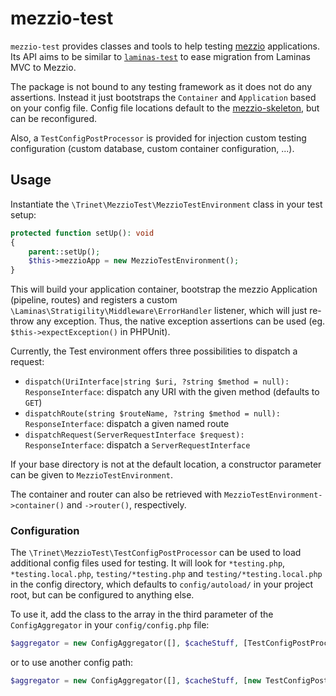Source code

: # mezzio-test

`mezzio-test` provides classes and tools to help testing [mezzio](https://github.com/mezzio/mezzio) applications.
Its API aims to be similar to [`laminas-test`](https://github.com/laminas/laminas-test) to ease migration
from Laminas MVC to Mezzio.

The package is not bound to any testing framework as it does not do any assertions. Instead it just bootstraps
the `Container` and `Application` based on your config file. Config file locations default to the
[mezzio-skeleton](https://github.com/mezzio/mezzio-skeleton), but can be reconfigured.

Also, a `TestConfigPostProcessor` is provided for injection custom testing configuration
(custom database, custom container configuration, ...).

## Usage

Instantiate the `\Trinet\MezzioTest\MezzioTestEnvironment` class in your test setup:
```php
protected function setUp(): void
{
    parent::setUp();
    $this->mezzioApp = new MezzioTestEnvironment();
}
```
This will build your application container, bootstrap the mezzio Application (pipeline, routes) and
registers a custom `\Laminas\Stratigility\Middleware\ErrorHandler` listener, which will just re-throw
any exception. Thus, the native exception assertions can be used (eg. `$this->expectException()` in PHPUnit).

Currently, the Test environment offers three possibilities to dispatch a request:
* `dispatch(UriInterface|string $uri, ?string $method = null): ResponseInterface`: dispatch any URI with the
given method (defaults to `GET`)
* `dispatchRoute(string $routeName, ?string $method = null): ResponseInterface`: dispatch a given named route
* `dispatchRequest(ServerRequestInterface $request): ResponseInterface`: dispatch a `ServerRequestInterface`

If your base directory is not at the default location, a constructor parameter can be given to `MezzioTestEnvironment`.

The container and router can also be retrieved with `MezzioTestEnvironment->container()` and `->router()`, respectively.

### Configuration
The `\Trinet\MezzioTest\TestConfigPostProcessor` can be used to load additional config files used for testing.
It will look for `*testing.php`, `*testing.local.php`, `testing/*testing.php` and `testing/*testing.local.php`
in the config directory, which defaults to `config/autoload/` in your project root, but can be configured
to anything else.

To use it, add the class to the array in the third parameter of the `ConfigAggregator` in your `config/config.php` file:
```php
$aggregator = new ConfigAggregator([], $cacheStuff, [TestConfigPostProcessor::class]);
```
or to use another config path:
```php
$aggregator = new ConfigAggregator([], $cacheStuff, [new TestConfigPostProcessor('custom/config/path/')]);
```
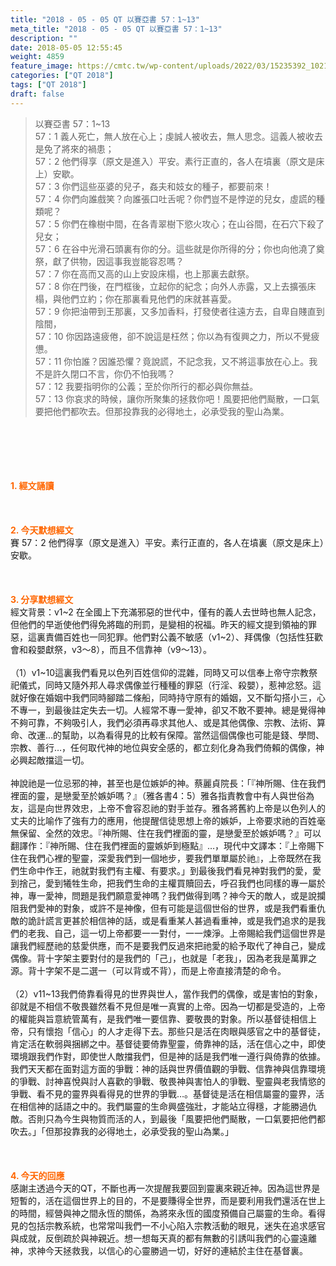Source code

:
 ```yaml
---
title: "2018 - 05 - 05 QT 以賽亞書 57：1~13"
meta_title: "2018 - 05 - 05 QT 以賽亞書 57：1~13"
description: ""
date: 2018-05-05 12:55:45
weight: 4859
feature_image: https://cmtc.tw/wp-content/uploads/2022/03/15235392_10211799862337740_180693556567566654_o-1.webp
categories: ["QT 2018"]
tags: ["QT 2018"]
draft: false
---
```


<blockquote>以賽亞書 57：1~13<br />
57：1 義人死亡，無人放在心上；虔誠人被收去，無人思念。這義人被收去是免了將來的禍患；<br />
57：2 他們得享（原文是進入）平安。素行正直的，各人在墳裏（原文是床上）安歇。<br />
57：3 你們這些巫婆的兒子，姦夫和妓女的種子，都要前來！<br />
57：4 你們向誰戲笑？向誰張口吐舌呢？你們豈不是悖逆的兒女，虛謊的種類呢？<br />
57：5 你們在橡樹中間，在各青翠樹下慾火攻心；在山谷間，在石穴下殺了兒女；<br />
57：6 在谷中光滑石頭裏有你的分。這些就是你所得的分；你也向他澆了奠祭，獻了供物，因這事我豈能容忍嗎？<br />
57：7 你在高而又高的山上安設床榻，也上那裏去獻祭。<br />
57：8 你在門後，在門框後，立起你的紀念；向外人赤露，又上去擴張床榻，與他們立約；你在那裏看見他們的床就甚喜愛。<br />
57：9 你把油帶到王那裏，又多加香料，打發使者往遠方去，自卑自賤直到陰間，<br />
57：10 你因路遠疲倦，卻不說這是枉然；你以為有復興之力，所以不覺疲憊。<br />
57：11 你怕誰？因誰恐懼？竟說謊，不記念我，又不將這事放在心上。我不是許久閉口不言，你仍不怕我嗎？<br />
57：12 我要指明你的公義；至於你所行的都必與你無益。<br />
57：13 你哀求的時候，讓你所聚集的拯救你吧！風要把他們颳散，一口氣要把他們都吹去。但那投靠我的必得地土，必承受我的聖山為業。</blockquote><br />
&nbsp;<br />
<br />
&nbsp;<br />
<br />
<span style="color: #ff6600;"><strong>1. </strong><strong>經文誦讀</strong></span><br />
<br />
<span style="color: #ff6600;"><strong> </strong></span><br />
<br />
<span style="color: #ff6600;"><strong>2. 今天默想</strong><strong>經文<br />
</strong></span>賽 57：2 他們得享（原文是進入）平安。素行正直的，各人在墳裏（原文是床上）安歇。<br />
<br />
&nbsp;<br />
<br />
<span style="color: #ff6600;"><strong>3. 分享默想經文<br />
</strong></span>經文背景：v1~2 在全國上下充滿邪惡的世代中，僅有的義人去世時也無人記念，但他們的早逝使他們得免將臨的刑罰，是變相的祝福。昨天的經文提到領袖的罪惡，這裏責備百姓也一同犯罪。他們對公義不敏感（v1~2）、拜偶像（包括性狂歡會和殺嬰獻祭，v3～8），而且不信靠神（v9～13）。<br />
<br />
（1）v1~10這裏我們看見以色列百姓信仰的混雜，同時又可以信奉上帝守宗教祭祀儀式，同時又隨外邦人尋求偶像並行種種的罪惡（行淫、殺嬰），惹神忿怒。這就好像在婚姻中我們同時腳踏二條船，同時持守原有的婚姻，又不斷勾搭小三，心不專一，到最後註定失去一切。人經常不專一愛神，卻又不敢不要神。總是覺得神不夠可靠，不夠吸引人，我們必須再尋求其他人、或是其他偶像、宗教、法術、算命、改運…的幫助，以為看得見的比較有保障。當然這個偶像也可能是錢、學問、宗教、善行…，任何取代神的地位與安全感的，都立刻化身為我們倚賴的偶像，神必興起敵擋這一切。<br />
<br />
神說祂是一位忌邪的神，甚至也是位嫉妒的神。蔡麗貞院長：「『神所賜、住在我們裡面的靈，是戀愛至於嫉妒嗎？』（雅各書4：5）雅各指責教會中有人與世俗為友，這是向世界效忠，上帝不會容忍祂的對手並存。雅各將舊約上帝是以色列人的丈夫的比喻作了強有力的應用，他提醒信徒思想上帝的嫉妒，上帝要求祂的百姓毫無保留、全然的效忠。『神所賜、住在我們裡面的靈，是戀愛至於嫉妒嗎？』可以翻譯作：『神所賜、住在我們裡面的靈嫉妒到極點』…，現代中文譯本：『上帝賜下住在我們心裡的聖靈，深愛我們到一個地步，要我們單單屬於祂』，上帝既然在我們生命中作王，祂就對我們有主權、有要求。」到最後我們看見神對我們的愛，愛到捨己，愛到犧牲生命，把我們生命的主權買贖回去，呼召我們也同樣的專一屬於神，專一愛神，問題是我們願意愛神嗎？我們做得到嗎？神今天的敵人，或是說攔阻我們愛神的對象，或許不是神像，但有可能是這個世俗的世界，或是我們看重仇敵的詭計謊言更甚於相信神的話，或是看重某人甚過看重神，或是我們追求的是我們的老我、自己，這一切上帝都要一一對付，一一煉淨。上帝賜給我們這個世界是讓我們經歷祂的慈愛供應，而不是要我們反過來把祂愛的給予取代了神自己，變成偶像。背十字架主要對付的是我們的「己」，也就是「老我」，因為老我是萬罪之源。背十字架不是二選一（可以背或不背），而是上帝直接清楚的命令。<br />
<br />
（2）v11~13我們倚靠看得見的世界與世人，當作我們的偶像，或是害怕的對象，卻就是不相信不敬畏雖然看不見但是唯一真實的上帝。因為一切都是受造的，上帝的權能與旨意統管萬有，是我們唯一要信靠、要敬畏的對象。所以基督徒相信上帝，只有懷抱「信心」的人才走得下去。那些只是活在肉眼與感官之中的基督徒，肯定活在軟弱與捆綁之中。基督徒要倚靠聖靈，倚靠神的話，活在信心之中，即使環境跟我們作對，即使世人敵擋我們，但是神的話是我們唯一遵行與倚靠的依據。我們天天都在面對這方面的爭戰：神的話與世界價值觀的爭戰、信靠神與信靠環境的爭戰、討神喜悅與討人喜歡的爭戰、敬畏神與害怕人的爭戰、聖靈與老我情慾的爭戰、看不見的靈界與看得見的世界的爭戰…。基督徒是活在相信屬靈的靈界，活在相信神的話語之中的。我們屬靈的生命興盛強壯，才能站立得穩，才能勝過仇敵。否則只為今生與物質而活的人，到最後「風要把他們颳散，一口氣要把他們都吹去。」「但那投靠我的必得地土，必承受我的聖山為業。」<br />
<br />
&nbsp;<br />
<br />
<span style="color: #ff6600;"><strong>4. 今天的回應<br />
</strong></span>感謝主透過今天的QT，不斷也再一次提醒我要回到靈裏來親近神。因為這世界是短暫的，活在這個世界上的目的，不是要賺得全世界，而是要利用我們還活在世上的時間，經營與神之間永恆的關係，為將來永恆的國度預備自己屬靈的生命。看得見的包括宗教系統，也常常叫我們一不小心陷入宗教活動的眼見，迷失在追求感官與成就，反倒疏於與神親近。想一想每天真的都有無數的引誘叫我們的心靈遠離神，求神今天拯救我，以信心的心靈勝過一切，好好的連結於主住在基督裏。<br />
<br />
&nbsp;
══════════════════════════════
Check the listing above for "custom". Show every line where it turns up.

Also, a `TestConfigPostProcessor` is provided for injection custom testing configuration
(custom database, custom container configuration, ...).
registers a custom `\Laminas\Stratigility\Middleware\ErrorHandler` listener, which will just re-throw
$aggregator = new ConfigAggregator([], $cacheStuff, [new TestConfigPostProcessor('custom/config/path/')]);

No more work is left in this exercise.